# Proposed Audi R8 Baby Brother, Rumored R4 or R5 Model Not Green Lighted



## [email protected] (Apr 9, 2004)

More bad news for proponents of radical growth of Audi's sports car lineup - the proposed "little brother to the Audi R8" has been cancelled according to a highly placed source at Audi AG. Apparently when company directors looked into the feasibility it was determined that there just wasn't enough room for a car to be placed between the top TT RS and the base R8.

In most markets, you can buy two TT RS for the price of an R8 and when this was pointed out to our source, the response was more a question of performance. While the price differential between the TT RS and the R8 is quite wide, the performance difference between the two cars is quite small.

When our source was asked about competition with Porsche being part of the reasoning the question was met with a somewhat blank response. If Porsche was a factor, this wasn't going to be confirmed. Still you have to wonder why this choice has been made.

Over the last few years, Audi has explored the idea of a sub-R8 sportscar in several guises. Internal mentions of "R4" and "R5" have been made with regularity and Audi board member Michael Dick told us at the launch of the Detroit e-tron coupe on which the above render was based that "The R8 could use a little brother." Unfortunately, that sentiment seems to have changed.










Part of this could be from a question of architecture. The upcoming all-new R8 (that replace the R8 facelift due this fall) is set to be based on a new modular sports car architecture called MSS. Given the scalability of MSS, it may have been a one time candidate for the R5 though more recent rumors from reliable press sources like Georg Kacher suggest MSS may be a once and done generation after which the R8 and its platform sister the Lamborghini Gallardo migrate to another confirmed modular MSB platform that is expected to spawn mid-engine and rear engine variants dubbed MSB-M and MSB-P.
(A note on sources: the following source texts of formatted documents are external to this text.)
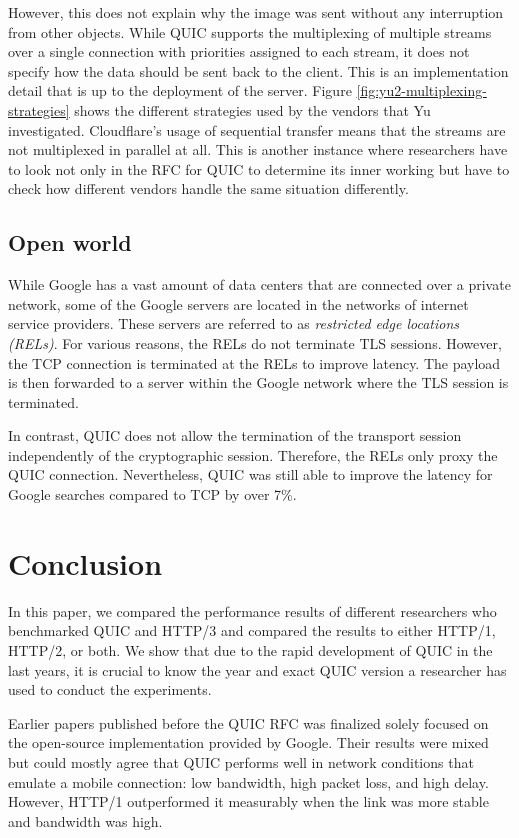 \documentclass[conference]{IEEEtran}
\begin{document}
However, this does not explain why the image was sent without any interruption from other objects. While QUIC supports the multiplexing of multiple streams over a single connection with priorities assigned to each stream, it does not specify how the data should be sent back to the client. This is an implementation detail that is up to the deployment of the server. Figure \ref{fig:yu2-multiplexing-strategies} shows the different strategies used by the vendors that Yu investigated. Cloudflare's usage of sequential transfer means that the streams are not multiplexed in parallel at all. This is another instance where researchers have to look not only in the RFC for QUIC to determine its inner working but have to check how different vendors handle the same situation differently.

\subsection{Open world}

While Google has a vast amount of data centers that are connected over a private network, some of the Google servers are located in the networks of internet service providers. These servers are referred to as \textit{restricted edge locations (RELs)}. For various reasons, the RELs do not terminate TLS sessions. However, the TCP connection is terminated at the RELs to improve latency. The payload is then forwarded to a server within the Google network where the TLS session is terminated. \cite{Google}

In contrast, QUIC does not allow the termination of the transport session independently of the cryptographic session. Therefore, the RELs only proxy the QUIC connection. Nevertheless, QUIC was still able to improve the latency for Google searches compared to TCP by over 7\%. 

\section{Conclusion}

In this paper, we compared the performance results of different researchers who benchmarked QUIC and HTTP/3 and compared the results to either HTTP/1, HTTP/2, or both. We show that due to the rapid development of QUIC in the last years, it is crucial to know the year and exact QUIC version a researcher has used to conduct the experiments.

Earlier papers published before the QUIC RFC was finalized solely focused on the open-source implementation provided by Google. Their results were mixed but could mostly agree that QUIC performs well in network conditions that emulate a mobile connection: low bandwidth, high packet loss, and high delay. However, HTTP/1 outperformed it measurably when the link was more stable and bandwidth was high.
\end{document}
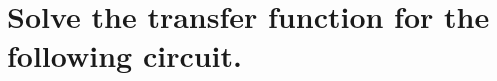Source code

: \documentclass[main.tex]{subfiles}
\begin{document}
\section{Solve the transfer function for the following circuit.}


\end{document}
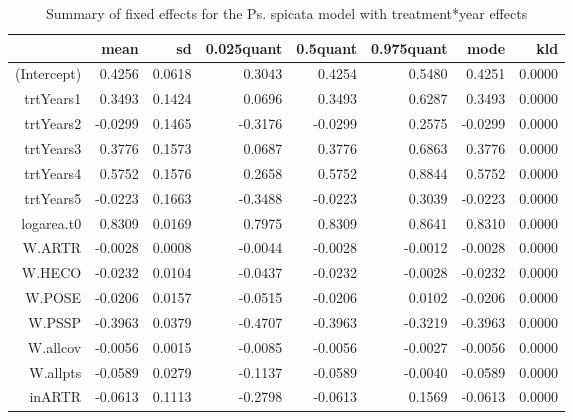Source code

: \begin{table}[ht]
\centering
\caption{Summary of fixed effects for the Ps. spicata model with treatment*year effects} 
\label{PSSPgrowth-trtYears}
\begin{tabular}{rrrrrrrr}
  \hline
 & mean & sd & 0.025quant & 0.5quant & 0.975quant & mode & kld \\ 
  \hline
(Intercept) & 0.4256 & 0.0618 & 0.3043 & 0.4254 & 0.5480 & 0.4251 & 0.0000 \\ 
  trtYears1 & 0.3493 & 0.1424 & 0.0696 & 0.3493 & 0.6287 & 0.3493 & 0.0000 \\ 
  trtYears2 & -0.0299 & 0.1465 & -0.3176 & -0.0299 & 0.2575 & -0.0299 & 0.0000 \\ 
  trtYears3 & 0.3776 & 0.1573 & 0.0687 & 0.3776 & 0.6863 & 0.3776 & 0.0000 \\ 
  trtYears4 & 0.5752 & 0.1576 & 0.2658 & 0.5752 & 0.8844 & 0.5752 & 0.0000 \\ 
  trtYears5 & -0.0223 & 0.1663 & -0.3488 & -0.0223 & 0.3039 & -0.0223 & 0.0000 \\ 
  logarea.t0 & 0.8309 & 0.0169 & 0.7975 & 0.8309 & 0.8641 & 0.8310 & 0.0000 \\ 
  W.ARTR & -0.0028 & 0.0008 & -0.0044 & -0.0028 & -0.0012 & -0.0028 & 0.0000 \\ 
  W.HECO & -0.0232 & 0.0104 & -0.0437 & -0.0232 & -0.0028 & -0.0232 & 0.0000 \\ 
  W.POSE & -0.0206 & 0.0157 & -0.0515 & -0.0206 & 0.0102 & -0.0206 & 0.0000 \\ 
  W.PSSP & -0.3963 & 0.0379 & -0.4707 & -0.3963 & -0.3219 & -0.3963 & 0.0000 \\ 
  W.allcov & -0.0056 & 0.0015 & -0.0085 & -0.0056 & -0.0027 & -0.0056 & 0.0000 \\ 
  W.allpts & -0.0589 & 0.0279 & -0.1137 & -0.0589 & -0.0040 & -0.0589 & 0.0000 \\ 
  inARTR & -0.0613 & 0.1113 & -0.2798 & -0.0613 & 0.1569 & -0.0613 & 0.0000 \\ 
   \hline
\end{tabular}
\end{table}

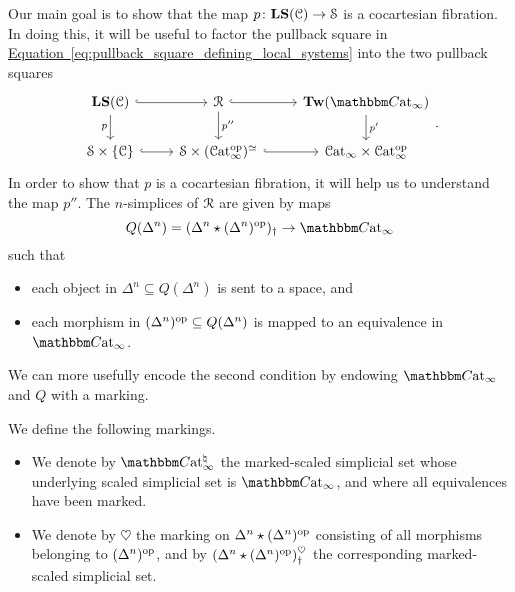 \documentclass[main.tex]{subfiles}
\begin{document}
Our main goal is to show that the map $p\colon \mathbf{LS}(\mathcal{C}) \to \mathcal{S}$ is a cocartesian fibration. In doing this, it will be useful to factor the pullback square in \hyperref[eq:pullback_square_defining_local_systems]{Equation~\ref*{eq:pullback_square_defining_local_systems}} into the two pullback squares
\begin{equation*}
  \begin{tikzcd}
    \LS(\category{C})
    \arrow[r, hook]
    \arrow[d, swap, "p"]
    & \mathcal{R}
    \arrow[r, hook]
    \arrow[d, "p''"]
    & \Tw(\ICCat)
    \arrow[d, "p'"]
    \\
    \S \times \{\category{C}\}
    \arrow[r, hook]
    & \S \times (\ICat\op)^{\simeq}
    \arrow[r, hook]
    & \ICat \times \ICat\op
  \end{tikzcd}.
\end{equation*}
In order to show that $p$ is a cocartesian fibration, it will help us to understand the map $p''$. The $n$-simplices of $\mathcal{R}$ are given by maps
\begin{equation*}
  Q(\Delta^{n}) = (\Delta^{n} \star (\Delta^{n})\op)_{\dagger} \to \ICCat
\end{equation*}
such that
\begin{itemize}
  \item each object in $\Delta^{n}\subseteq Q(\Delta^{n})$ is sent to a space, and

  \item each morphism in $(\Delta^{n})^{\mathrm{op}} \subseteq Q(\Delta^{n})$ is mapped to an equivalence in $\ICCat$.
\end{itemize}
We can more usefully encode the second condition by endowing $\ICCat$ and $Q$ with a marking.

\begin{definition}
  We define the following markings.
  \begin{itemize}
    \item We denote by $\ICCat^{\natural}$ the marked-scaled simplicial set whose underlying scaled simplicial set is $\ICCat$, and where all equivalences have been marked.

    \item We denote by $\heartsuit$ the marking on $\Delta^{n} \star (\Delta^{n})^{\mathrm{op}}$ consisting of all morphisms belonging to $(\Delta^{n})^{\mathrm{op}}$, and by $(\Delta^{n} \star (\Delta^{n})^{\mathrm{op}})^{\heartsuit}_{\dagger}$ the corresponding marked-scaled simplicial set.
  \end{itemize}
\end{definition}
\end{document}
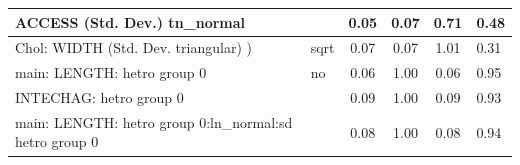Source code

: \begin{table}
\begin{center}
\begin{tabular}{|l|l|c|c|c|l|}
			\hline
			ACCESS (Std. Dev.) tn_normal &  & 0.05 & 0.07 & 0.71 & 0.48 \\
			\hline
			 Chol: WIDTH (Std. Dev. triangular) ) & sqrt & 0.07 & 0.07 & 1.01 & 0.31 \\
			\hline
			main: LENGTH: hetro group 0 & no & 0.06 & 1.00 & 0.06 & 0.95 \\
			\hline
			INTECHAG: hetro group 0 &  & 0.09 & 1.00 & 0.09 & 0.93 \\
			\hline
			main: LENGTH: hetro group 0:ln_normal:sd  hetro group 0 &  & 0.08 & 1.00 & 0.08 & 0.94 \\
			\hline
		\end{tabular}
	\end{center}
\end{table}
Another scenario investigated was use of the proposed transverse mid-engine "platform" that would have been spawned from the new MQB architecture. This setup has only been showed to the public once by Volkswagen in the form of the Bluesport TDI concept car though products based on it were explored for both Porsche and Audi. At Porsche a modern-day 356 to slot in under the Boxster was the idea whereas at Audi an R4 powered by the 2.0 TFSI or the 2.5 TFSI had been the idea.
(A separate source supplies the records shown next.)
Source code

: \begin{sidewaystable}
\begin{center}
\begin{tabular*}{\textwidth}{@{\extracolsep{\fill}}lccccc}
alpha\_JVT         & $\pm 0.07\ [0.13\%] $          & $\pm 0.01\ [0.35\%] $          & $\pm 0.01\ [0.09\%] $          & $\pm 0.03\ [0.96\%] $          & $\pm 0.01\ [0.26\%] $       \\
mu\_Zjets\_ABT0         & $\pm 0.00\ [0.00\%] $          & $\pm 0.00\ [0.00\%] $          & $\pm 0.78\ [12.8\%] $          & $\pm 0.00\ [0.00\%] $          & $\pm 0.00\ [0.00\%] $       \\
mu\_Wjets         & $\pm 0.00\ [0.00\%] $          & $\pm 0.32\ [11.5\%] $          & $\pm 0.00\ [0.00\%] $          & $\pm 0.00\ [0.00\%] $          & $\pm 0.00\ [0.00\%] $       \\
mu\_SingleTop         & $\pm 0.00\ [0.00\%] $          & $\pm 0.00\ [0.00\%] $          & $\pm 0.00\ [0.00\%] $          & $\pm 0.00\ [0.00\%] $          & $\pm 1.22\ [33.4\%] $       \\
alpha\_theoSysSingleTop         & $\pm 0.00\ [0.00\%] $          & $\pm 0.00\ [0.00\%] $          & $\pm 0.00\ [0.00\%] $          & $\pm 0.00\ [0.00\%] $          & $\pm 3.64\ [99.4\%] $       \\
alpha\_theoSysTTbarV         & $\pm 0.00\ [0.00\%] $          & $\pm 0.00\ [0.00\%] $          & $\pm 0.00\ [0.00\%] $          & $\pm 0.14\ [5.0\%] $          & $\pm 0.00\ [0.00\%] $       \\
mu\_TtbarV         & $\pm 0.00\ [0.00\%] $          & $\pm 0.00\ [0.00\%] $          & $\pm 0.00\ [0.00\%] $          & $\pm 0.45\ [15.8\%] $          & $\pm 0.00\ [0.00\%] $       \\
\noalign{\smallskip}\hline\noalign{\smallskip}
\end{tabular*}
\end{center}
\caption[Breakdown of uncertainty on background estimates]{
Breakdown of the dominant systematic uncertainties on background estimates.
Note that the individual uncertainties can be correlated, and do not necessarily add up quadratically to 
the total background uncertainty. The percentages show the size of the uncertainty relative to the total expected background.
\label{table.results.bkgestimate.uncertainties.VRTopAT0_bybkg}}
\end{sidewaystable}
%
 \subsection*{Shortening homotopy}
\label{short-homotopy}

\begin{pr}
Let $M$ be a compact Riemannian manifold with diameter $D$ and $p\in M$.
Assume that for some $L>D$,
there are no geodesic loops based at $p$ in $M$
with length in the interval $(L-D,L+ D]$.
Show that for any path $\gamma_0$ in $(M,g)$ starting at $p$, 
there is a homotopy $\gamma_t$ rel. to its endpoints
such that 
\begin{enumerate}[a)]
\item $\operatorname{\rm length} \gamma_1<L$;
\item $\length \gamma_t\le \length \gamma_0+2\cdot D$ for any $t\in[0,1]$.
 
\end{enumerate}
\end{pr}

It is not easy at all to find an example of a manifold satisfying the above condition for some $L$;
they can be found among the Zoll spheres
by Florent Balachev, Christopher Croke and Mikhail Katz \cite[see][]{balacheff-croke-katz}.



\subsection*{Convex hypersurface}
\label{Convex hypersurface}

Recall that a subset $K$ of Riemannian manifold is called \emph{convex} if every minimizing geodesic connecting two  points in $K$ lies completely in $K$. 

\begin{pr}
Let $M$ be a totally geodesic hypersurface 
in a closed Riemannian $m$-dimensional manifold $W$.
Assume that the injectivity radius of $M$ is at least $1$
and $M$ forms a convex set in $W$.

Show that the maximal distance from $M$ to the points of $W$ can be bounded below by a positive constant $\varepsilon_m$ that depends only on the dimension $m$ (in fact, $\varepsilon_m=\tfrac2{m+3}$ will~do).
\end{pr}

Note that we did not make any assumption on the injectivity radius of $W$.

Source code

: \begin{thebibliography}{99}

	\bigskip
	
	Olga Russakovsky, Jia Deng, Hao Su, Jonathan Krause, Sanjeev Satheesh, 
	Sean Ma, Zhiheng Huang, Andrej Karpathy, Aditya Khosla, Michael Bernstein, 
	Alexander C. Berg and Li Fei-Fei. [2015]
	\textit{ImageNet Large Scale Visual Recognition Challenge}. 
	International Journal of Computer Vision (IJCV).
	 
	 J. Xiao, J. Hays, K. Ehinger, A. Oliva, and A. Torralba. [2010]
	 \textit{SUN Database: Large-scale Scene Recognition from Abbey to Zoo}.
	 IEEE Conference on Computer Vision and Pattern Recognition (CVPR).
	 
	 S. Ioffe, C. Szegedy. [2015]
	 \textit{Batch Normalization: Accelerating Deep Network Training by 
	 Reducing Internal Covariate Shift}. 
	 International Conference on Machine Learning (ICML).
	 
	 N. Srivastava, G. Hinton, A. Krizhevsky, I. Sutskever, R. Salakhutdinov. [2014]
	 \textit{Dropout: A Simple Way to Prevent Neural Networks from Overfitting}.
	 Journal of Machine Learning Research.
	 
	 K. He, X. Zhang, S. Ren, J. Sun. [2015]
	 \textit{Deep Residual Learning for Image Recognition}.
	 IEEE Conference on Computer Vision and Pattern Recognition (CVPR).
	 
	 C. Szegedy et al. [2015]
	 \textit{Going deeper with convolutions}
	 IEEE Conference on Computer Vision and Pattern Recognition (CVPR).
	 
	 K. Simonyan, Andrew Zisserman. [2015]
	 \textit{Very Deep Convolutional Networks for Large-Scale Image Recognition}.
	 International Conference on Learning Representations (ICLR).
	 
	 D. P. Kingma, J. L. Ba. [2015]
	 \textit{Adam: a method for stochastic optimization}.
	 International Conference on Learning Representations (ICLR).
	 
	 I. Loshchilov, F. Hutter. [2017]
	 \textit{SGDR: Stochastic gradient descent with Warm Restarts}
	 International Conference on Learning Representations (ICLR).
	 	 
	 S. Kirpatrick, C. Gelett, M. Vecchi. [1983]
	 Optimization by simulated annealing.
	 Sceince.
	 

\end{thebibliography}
If our source is correct then both of these proposed scenarios are now off the table. Interestingly, a very highly placed source at Volkswagen AG told our sister website VWvortex that the Bluesport may be more in stasis than dead in the water. What this could mean for a resurrected Audi R4 or the like remains to be seen.


----------



## R5T (Apr 7, 2010)

Great news that Audi is put all the lights on red for all those useless models that intervene with existing models.
Audi have two great models with the TT and R8.


----------



## Microice (Dec 10, 2011)

Spell 'Cayman killer' esp if it came with a turbo 5 or V6. But when you look at it, the TT would have had to drop the V6 or find some other way to move down a notch to make space for this model.


----------



## R5T (Apr 7, 2010)

Audi plan to put the TT a notch higher then now.


----------



## Microice (Dec 10, 2011)

Will the TT go up or down? It will be based on the MQB platform so I say tone it down so it costs less and have a clean slate to bridge TT and R8. New Audi models without design heritage to follow have done well, just look at A5, A7, the TT itself and R8 so why not this newb.


----------



## R5T (Apr 7, 2010)

TT is going up.


----------



## [email protected] (Apr 9, 2004)

Microice;bt1639 said:


> Will the TT go up or down? It will be based on the MQB platform so I say tone it down so it costs less and have a clean slate to bridge TT and R8. New Audi models without design heritage to follow have done well, just look at A5, A7, the TT itself and R8 so why not this newb.


I'm not speaking on known intel and more from my gut. With MQB I suspect Audi will be able to make TT even lighter. The 2.5 TFSI will still be the basis for the TT RS but likely it will get a power bump.


----------